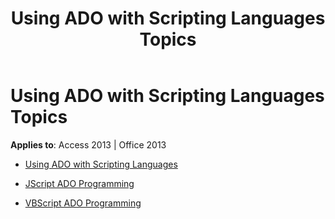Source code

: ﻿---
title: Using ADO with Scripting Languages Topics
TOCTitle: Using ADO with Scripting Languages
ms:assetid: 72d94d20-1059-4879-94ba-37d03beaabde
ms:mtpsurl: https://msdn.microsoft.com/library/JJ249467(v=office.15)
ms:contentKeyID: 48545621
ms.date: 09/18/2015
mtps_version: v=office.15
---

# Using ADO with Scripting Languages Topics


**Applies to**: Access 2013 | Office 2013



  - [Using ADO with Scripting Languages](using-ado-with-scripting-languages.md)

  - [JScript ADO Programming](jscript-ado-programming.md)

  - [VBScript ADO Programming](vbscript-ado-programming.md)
######
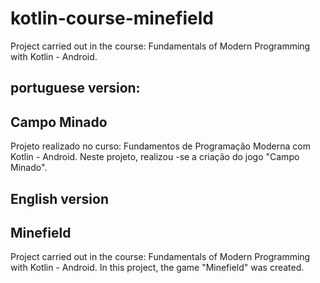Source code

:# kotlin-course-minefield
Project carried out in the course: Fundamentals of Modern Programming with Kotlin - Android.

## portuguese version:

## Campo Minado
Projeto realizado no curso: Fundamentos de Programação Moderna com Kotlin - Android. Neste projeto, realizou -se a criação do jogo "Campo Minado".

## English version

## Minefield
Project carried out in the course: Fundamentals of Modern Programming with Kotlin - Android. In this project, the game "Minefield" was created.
######
Look through the data above and return exactly the lines from the one that contains "- [JScript ADO" to the one that contains "- [VBScript ADO", inclusive, with nothing else.

| YOUR SOLUTION |
  - [JScript ADO Programming](jscript-ado-programming.md)

  - [VBScript ADO Programming](vbscript-ado-programming.md)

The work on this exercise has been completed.